If the Merger Agreement is terminated under certain circumstances specified in the Merger Agreement, the Company will be required to pay Parent a termination fee of $19,774,000 (including under specified circumstances in connection with the Company’s entry into an agreement with respect to a superior proposal).
The foregoing description of the Merger Agreement does not purport to be complete and is qualified in its entirety by reference to the Merger Agreement, a copy of which is filed as Exhibit 2.1 hereto and is incorporated herein by reference.

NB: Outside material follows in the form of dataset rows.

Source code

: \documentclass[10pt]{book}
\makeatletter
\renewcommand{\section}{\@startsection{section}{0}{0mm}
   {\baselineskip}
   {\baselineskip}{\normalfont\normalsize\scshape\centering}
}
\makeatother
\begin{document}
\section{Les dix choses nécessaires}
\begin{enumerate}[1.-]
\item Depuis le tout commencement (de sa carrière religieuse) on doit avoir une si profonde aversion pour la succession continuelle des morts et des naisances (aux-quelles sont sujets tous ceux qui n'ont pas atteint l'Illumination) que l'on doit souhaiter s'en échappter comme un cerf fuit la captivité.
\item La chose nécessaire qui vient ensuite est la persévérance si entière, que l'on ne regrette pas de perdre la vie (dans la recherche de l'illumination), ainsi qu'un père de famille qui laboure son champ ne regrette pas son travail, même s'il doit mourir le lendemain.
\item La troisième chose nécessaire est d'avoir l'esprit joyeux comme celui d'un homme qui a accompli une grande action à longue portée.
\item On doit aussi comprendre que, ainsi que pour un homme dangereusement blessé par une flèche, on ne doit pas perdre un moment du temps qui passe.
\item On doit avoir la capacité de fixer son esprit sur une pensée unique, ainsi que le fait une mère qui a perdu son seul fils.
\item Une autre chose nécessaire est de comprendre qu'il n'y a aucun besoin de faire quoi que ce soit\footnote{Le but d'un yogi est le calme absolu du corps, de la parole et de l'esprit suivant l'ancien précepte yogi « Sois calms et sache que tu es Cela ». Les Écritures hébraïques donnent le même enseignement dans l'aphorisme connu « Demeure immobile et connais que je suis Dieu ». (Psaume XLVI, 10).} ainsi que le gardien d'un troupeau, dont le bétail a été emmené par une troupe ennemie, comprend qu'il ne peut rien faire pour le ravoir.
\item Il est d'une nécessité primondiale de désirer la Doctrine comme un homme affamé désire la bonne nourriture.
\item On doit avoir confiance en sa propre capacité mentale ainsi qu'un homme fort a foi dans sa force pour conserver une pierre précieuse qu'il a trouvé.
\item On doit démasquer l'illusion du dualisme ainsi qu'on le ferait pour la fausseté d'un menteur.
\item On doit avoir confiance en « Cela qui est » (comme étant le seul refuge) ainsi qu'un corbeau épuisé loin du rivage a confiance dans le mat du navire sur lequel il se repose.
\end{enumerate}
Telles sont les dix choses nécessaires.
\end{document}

The Merger Agreement has been included to provide investors and stockholders with information regarding its terms. It is not intended to provide any other factual information about the Company, Parent, the Merger Sub or their respective subsidiaries and affiliates. The Merger Agreement contains representations and warranties by the Company, on the one hand, and Parent and the Merger Sub, on the other hand, made solely for the benefit of the other. The assertions embodied in those representations and warranties are subject to qualifications and limitations agreed to by the respective parties in negotiating the terms of the Merger Agreement, including information in confidential disclosure schedules delivered in connection with the signing of the Merger Agreement. Moreover, certain representations and warranties in the Merger Agreement were made as of specified dates, may be subject to a contractual standard of materiality different from what might be viewed as material to investors, or may have been used for the purpose of allocating risk between the Company, on the one hand, and Parent and the Merger Sub, on the other hand, rather than establishing matters as facts. Accordingly, the representations and warranties in the Merger Agreement should not be relied on by any persons as characterizations of the actual state of facts about the Company, Parent, the Merger Sub or their respective subsidiaries or affiliates at the time they were made or otherwise. In addition, information concerning the subject matter of the representations and warranties may change after the date of the Merger Agreement, which subsequent information may or may not be fully reflected in the Company’s public disclosures.